** WHAT IS BEING ASKED **
Give back, unchanged, each line from the one containing "To simulate observational" through the last line of the entries below.

** Extracted records **

<<<<

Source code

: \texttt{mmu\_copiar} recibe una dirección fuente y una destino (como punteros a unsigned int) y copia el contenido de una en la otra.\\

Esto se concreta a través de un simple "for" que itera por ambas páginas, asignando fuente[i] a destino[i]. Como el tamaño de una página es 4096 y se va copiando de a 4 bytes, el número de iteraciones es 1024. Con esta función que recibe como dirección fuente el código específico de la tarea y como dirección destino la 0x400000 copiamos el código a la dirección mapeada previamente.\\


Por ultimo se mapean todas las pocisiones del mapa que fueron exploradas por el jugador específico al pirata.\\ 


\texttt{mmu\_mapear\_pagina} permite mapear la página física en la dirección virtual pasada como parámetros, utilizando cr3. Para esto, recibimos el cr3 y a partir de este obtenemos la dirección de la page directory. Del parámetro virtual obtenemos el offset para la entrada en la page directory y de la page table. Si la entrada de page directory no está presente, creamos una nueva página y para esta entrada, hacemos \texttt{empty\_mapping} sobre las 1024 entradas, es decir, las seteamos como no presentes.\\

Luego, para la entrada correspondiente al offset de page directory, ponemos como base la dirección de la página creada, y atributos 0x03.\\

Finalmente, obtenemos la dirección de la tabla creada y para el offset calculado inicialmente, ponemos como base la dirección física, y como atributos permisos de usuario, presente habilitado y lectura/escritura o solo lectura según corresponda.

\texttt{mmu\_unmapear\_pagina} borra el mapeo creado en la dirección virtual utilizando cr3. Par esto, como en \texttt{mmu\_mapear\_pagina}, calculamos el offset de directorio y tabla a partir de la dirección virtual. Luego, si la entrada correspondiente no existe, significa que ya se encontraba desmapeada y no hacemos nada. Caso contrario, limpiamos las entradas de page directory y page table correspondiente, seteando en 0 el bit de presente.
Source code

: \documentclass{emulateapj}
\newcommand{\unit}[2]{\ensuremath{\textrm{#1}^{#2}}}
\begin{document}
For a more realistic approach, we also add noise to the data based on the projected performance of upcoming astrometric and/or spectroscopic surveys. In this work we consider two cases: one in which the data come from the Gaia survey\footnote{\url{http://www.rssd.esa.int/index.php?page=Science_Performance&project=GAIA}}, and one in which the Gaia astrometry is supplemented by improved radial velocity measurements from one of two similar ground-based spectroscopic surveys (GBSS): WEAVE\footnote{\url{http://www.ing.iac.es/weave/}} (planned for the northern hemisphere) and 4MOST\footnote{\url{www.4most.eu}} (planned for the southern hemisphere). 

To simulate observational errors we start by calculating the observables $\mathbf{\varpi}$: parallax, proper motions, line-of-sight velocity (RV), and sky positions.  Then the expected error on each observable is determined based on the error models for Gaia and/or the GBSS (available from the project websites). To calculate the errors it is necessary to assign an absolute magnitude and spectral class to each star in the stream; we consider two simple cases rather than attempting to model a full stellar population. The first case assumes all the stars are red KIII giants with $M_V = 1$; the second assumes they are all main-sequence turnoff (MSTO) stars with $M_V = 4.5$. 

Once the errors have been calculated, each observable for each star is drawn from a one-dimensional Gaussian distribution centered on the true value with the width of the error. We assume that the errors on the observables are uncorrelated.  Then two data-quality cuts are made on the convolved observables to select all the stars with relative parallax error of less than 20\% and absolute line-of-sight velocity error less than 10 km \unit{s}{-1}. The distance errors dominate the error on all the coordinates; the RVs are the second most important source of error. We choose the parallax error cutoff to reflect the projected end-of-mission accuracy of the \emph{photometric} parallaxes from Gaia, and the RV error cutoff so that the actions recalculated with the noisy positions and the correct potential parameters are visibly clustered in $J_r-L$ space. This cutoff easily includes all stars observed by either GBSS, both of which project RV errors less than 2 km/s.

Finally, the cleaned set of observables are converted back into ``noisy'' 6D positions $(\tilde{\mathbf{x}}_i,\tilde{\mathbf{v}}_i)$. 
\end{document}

>>>>

** ANSWER SPACE **
To simulate observational errors we start by calculating the observables $\mathbf{\varpi}$: parallax, proper motions, line-of-sight velocity (RV), and sky positions.  Then the expected error on each observable is determined based on the error models for Gaia and/or the GBSS (available from the project websites). To calculate the errors it is necessary to assign an absolute magnitude and spectral class to each star in the stream; we consider two simple cases rather than attempting to model a full stellar population. The first case assumes all the stars are red KIII giants with $M_V = 1$; the second assumes they are all main-sequence turnoff (MSTO) stars with $M_V = 4.5$. 

Once the errors have been calculated, each observable for each star is drawn from a one-dimensional Gaussian distribution centered on the true value with the width of the error. We assume that the errors on the observables are uncorrelated.  Then two data-quality cuts are made on the convolved observables to select all the stars with relative parallax error of less than 20\% and absolute line-of-sight velocity error less than 10 km \unit{s}{-1}. The distance errors dominate the error on all the coordinates; the RVs are the second most important source of error. We choose the parallax error cutoff to reflect the projected end-of-mission accuracy of the \emph{photometric} parallaxes from Gaia, and the RV error cutoff so that the actions recalculated with the noisy positions and the correct potential parameters are visibly clustered in $J_r-L$ space. This cutoff easily includes all stars observed by either GBSS, both of which project RV errors less than 2 km/s.

Finally, the cleaned set of observables are converted back into ``noisy'' 6D positions $(\tilde{\mathbf{x}}_i,\tilde{\mathbf{v}}_i)$. 
\end{document}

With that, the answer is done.